Jurors found Benton guilty around noon Tuesday. The verdict was for a lesser crime than complicity to murder, the charge Benton faced after Wright admitted he fired the fatal shot. Both originally were charged with murder.

Benton also was found guilty of complicity to robbery, two counts of first-degree robbery, second-degree assault, second-degree wanton endangerment and first-degree wanton endangerment. He was acquitted of tampering with physical evidence.

Janet Mattingly told of the "roller coaster" the family endured while waiting five years for the trial. She said life changed for the large and close-knit family as it searched for a "new normal" after her son's death.

She said her son was a talented, smart man who never quite figured out what he wanted to do with his life. The 23-year-old was a fifth-year senior at UK studying English education, she said.

Family and friends said they avoided the area where he was shot and avoided going back to the house where he lived, which was owned by his parents.

Jeff Proctor, a friend of James Mattingly III, told jurors he has suffered anxiety attacks since the shooting and won't drive past Wilson Street for fear it might trigger a panic attack.

The family did not return to the house for a year and a half, until a pastor called and asked to buy it for his church.

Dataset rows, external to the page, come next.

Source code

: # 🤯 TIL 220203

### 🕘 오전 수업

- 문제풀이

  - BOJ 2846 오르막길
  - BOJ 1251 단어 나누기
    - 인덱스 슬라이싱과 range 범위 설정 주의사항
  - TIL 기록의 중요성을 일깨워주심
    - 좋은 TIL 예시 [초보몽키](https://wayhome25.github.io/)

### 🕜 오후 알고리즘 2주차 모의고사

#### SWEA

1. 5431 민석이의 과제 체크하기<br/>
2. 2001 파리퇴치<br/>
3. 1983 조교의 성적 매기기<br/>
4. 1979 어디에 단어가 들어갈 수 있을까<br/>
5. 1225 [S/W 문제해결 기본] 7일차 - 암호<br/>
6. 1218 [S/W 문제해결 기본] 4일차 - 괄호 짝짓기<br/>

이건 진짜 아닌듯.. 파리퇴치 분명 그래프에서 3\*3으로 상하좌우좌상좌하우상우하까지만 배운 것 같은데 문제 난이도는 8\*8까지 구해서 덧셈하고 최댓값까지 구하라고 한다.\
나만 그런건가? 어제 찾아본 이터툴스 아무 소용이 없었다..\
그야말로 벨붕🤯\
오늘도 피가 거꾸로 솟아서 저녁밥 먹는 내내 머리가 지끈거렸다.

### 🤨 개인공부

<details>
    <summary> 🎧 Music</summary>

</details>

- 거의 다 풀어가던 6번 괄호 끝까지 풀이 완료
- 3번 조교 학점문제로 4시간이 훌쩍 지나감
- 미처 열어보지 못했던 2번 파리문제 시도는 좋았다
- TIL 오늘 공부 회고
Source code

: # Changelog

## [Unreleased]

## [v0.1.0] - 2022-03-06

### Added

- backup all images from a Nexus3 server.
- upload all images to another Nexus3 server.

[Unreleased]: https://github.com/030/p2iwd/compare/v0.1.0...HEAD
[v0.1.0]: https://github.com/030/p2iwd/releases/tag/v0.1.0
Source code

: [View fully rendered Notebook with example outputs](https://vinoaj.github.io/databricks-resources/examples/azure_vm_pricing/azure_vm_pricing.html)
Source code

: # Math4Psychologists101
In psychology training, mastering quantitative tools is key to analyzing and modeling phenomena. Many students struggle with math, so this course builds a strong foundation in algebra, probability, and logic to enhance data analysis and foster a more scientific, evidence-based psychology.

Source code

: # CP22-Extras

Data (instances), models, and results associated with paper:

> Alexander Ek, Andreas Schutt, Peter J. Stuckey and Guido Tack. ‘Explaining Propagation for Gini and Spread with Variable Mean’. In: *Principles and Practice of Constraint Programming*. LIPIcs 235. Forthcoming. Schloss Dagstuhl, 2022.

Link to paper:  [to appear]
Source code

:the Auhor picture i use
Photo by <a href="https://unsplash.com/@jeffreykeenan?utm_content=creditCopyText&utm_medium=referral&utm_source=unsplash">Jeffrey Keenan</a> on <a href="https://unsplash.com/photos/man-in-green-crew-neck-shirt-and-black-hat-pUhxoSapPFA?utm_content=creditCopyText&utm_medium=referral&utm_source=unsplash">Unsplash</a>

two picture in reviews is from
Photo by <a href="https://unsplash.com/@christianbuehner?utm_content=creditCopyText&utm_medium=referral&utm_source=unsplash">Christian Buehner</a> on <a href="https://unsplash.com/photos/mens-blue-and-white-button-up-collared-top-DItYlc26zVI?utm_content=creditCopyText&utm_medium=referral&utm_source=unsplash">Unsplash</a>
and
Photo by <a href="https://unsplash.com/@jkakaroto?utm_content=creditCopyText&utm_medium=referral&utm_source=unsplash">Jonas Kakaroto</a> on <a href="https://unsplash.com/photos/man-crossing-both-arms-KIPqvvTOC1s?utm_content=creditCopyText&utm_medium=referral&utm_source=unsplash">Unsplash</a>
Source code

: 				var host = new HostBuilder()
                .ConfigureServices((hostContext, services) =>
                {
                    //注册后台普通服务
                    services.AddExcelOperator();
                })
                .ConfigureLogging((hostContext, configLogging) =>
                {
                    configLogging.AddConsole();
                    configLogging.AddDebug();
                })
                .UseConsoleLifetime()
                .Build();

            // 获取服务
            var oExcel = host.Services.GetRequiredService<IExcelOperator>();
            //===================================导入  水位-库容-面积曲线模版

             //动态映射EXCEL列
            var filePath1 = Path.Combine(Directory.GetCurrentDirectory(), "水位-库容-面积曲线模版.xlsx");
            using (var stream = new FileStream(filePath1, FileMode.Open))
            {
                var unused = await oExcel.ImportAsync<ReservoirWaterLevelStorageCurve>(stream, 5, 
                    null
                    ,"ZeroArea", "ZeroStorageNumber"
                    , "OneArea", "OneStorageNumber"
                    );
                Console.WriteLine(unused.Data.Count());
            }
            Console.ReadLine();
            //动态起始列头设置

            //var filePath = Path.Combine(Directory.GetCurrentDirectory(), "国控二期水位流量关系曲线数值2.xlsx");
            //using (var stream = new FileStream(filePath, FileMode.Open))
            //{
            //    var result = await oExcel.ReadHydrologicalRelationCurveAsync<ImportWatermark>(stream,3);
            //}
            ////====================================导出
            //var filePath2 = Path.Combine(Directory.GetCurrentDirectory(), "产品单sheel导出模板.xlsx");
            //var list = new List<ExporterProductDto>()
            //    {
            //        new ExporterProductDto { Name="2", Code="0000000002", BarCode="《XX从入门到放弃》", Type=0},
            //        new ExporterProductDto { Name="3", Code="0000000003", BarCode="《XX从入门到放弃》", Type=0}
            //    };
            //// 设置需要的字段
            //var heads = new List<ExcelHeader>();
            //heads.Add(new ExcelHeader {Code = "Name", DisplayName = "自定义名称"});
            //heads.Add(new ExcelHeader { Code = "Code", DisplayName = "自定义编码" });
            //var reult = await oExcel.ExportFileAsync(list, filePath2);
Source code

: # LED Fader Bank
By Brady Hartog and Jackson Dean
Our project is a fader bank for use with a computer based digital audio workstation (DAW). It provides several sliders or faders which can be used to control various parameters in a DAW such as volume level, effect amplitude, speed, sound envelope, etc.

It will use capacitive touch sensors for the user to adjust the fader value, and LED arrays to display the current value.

"All John's things were still in it," Janet Mattingly said.

Benton's mother, Patricia Benton, also took the stand, telling jurors about difficulties her son had in school as a child and lamenting that she never realized he might be disabled — attorneys have said Benton, known as "Poodie" to friends and family, might be mentally handicapped. Adrian Benton bonded instantly with anyone who was "good to him or kind to him," his mother said, and he was always trying to impress other people to fit in.

Benton's family asked the jury to have mercy. He is a good person who made bad decisions, they said.

The family also said Benton's addiction to crack cocaine changed him from a devoted family man and loving father to a man who had multiple run-ins with police. Before the shooting, Benton started hanging out with "the wrong people" and frequently would be gone for days at a time. He would run errands, such as going to buy cigarettes for drug dealers, in exchange for small rocks of crack, they said.

"He had a sickness," said his sister, Kalania Benton.

The jury is to return at 9 a.m. Tuesday. Fayette Circuit Judge Thomas Clark said jurors would be asked to consider that Benton also is charged with being a persistent felony offender.

If he is found guilty of being a persistent felony offender, penalties for each crime could double. For example, complicity to second-degree manslaughter carries a penalty of five to 10 years, but Benton could be sentenced to 10 to 20 years if found to be a persistent felony offender, attorneys told the jury. He faces 20 years to life in prison on the robbery charges if found guilty of being a persistent felony offender.